## Exercise
At the line containing "(o *Metadata) GetLastModifiedByUserIdOk()", begin repeating lines exactly, and stop only after the final line of the records below.

(Saved entries)
-=-=-

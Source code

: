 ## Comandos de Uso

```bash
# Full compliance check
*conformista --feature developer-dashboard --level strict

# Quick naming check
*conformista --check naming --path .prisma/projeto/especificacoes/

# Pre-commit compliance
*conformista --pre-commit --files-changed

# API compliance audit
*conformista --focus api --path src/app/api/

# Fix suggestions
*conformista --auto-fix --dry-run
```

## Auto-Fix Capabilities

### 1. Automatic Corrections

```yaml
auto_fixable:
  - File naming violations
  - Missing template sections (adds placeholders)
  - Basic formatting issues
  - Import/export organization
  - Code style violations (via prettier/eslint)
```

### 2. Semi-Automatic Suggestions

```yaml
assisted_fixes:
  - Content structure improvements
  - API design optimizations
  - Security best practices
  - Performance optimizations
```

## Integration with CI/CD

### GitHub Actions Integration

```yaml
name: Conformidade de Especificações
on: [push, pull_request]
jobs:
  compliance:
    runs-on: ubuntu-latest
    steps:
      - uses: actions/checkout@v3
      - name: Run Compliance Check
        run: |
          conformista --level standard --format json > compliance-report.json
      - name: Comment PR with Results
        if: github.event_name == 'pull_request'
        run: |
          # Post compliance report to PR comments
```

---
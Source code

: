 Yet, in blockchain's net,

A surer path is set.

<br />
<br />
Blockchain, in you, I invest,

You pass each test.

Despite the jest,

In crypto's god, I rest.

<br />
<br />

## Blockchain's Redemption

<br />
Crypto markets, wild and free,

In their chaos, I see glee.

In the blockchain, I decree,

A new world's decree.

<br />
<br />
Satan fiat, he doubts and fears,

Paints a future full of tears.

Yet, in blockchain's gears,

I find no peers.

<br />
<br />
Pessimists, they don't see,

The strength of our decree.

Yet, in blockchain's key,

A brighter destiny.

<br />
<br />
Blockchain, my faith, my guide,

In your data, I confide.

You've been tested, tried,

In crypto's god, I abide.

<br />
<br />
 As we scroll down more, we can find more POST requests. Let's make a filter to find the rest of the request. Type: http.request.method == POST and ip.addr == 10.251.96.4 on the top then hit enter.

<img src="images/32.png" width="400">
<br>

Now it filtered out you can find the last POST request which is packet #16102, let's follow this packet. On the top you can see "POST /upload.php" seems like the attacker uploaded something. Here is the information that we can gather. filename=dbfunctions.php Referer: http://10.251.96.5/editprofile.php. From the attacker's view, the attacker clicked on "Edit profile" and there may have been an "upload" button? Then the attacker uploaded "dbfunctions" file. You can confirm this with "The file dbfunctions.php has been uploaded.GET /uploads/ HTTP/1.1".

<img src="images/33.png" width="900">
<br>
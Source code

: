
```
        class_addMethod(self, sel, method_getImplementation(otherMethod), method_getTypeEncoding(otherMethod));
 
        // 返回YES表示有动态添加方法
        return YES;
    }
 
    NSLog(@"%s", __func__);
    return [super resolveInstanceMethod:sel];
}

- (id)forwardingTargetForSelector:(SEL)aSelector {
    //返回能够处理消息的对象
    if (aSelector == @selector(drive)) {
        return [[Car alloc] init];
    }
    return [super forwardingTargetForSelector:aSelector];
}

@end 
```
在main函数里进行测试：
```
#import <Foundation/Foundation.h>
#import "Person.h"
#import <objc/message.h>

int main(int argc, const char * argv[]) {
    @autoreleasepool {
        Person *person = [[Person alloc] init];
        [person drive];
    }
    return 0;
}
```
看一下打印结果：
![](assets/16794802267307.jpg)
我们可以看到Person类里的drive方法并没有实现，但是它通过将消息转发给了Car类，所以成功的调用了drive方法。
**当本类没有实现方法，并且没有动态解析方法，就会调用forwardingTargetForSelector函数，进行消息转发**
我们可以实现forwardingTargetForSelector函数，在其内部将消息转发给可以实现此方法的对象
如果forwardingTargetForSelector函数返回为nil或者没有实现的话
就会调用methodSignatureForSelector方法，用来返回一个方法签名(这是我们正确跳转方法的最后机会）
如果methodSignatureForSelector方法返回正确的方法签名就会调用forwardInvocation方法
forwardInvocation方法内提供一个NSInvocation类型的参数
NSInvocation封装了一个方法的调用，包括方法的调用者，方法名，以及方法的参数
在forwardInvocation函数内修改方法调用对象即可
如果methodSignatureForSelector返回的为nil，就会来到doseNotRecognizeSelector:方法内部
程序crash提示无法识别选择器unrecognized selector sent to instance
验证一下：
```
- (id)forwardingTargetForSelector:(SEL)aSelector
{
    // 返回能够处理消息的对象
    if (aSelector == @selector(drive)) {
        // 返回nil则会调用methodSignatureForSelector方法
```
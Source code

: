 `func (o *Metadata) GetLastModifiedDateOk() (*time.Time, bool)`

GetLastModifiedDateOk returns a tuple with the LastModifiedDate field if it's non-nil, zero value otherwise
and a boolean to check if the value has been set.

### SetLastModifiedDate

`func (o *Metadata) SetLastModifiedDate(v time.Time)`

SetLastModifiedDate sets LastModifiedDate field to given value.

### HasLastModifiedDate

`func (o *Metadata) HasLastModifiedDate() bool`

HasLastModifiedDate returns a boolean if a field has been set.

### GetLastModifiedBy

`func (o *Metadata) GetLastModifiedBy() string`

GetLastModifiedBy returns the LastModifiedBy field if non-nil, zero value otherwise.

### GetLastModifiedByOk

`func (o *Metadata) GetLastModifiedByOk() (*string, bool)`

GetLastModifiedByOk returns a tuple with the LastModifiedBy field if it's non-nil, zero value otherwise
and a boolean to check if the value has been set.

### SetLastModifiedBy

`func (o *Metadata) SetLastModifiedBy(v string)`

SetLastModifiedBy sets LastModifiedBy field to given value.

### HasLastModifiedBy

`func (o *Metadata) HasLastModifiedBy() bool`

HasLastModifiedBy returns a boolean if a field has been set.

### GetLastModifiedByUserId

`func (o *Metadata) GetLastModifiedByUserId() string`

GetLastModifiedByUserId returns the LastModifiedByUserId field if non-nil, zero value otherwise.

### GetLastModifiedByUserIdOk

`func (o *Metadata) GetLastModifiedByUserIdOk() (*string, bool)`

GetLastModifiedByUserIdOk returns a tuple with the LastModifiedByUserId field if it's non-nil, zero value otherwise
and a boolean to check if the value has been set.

-=-=-

## Result for this exercise
`func (o *Metadata) GetLastModifiedByUserIdOk() (*string, bool)`

GetLastModifiedByUserIdOk returns a tuple with the LastModifiedByUserId field if it's non-nil, zero value otherwise
and a boolean to check if the value has been set.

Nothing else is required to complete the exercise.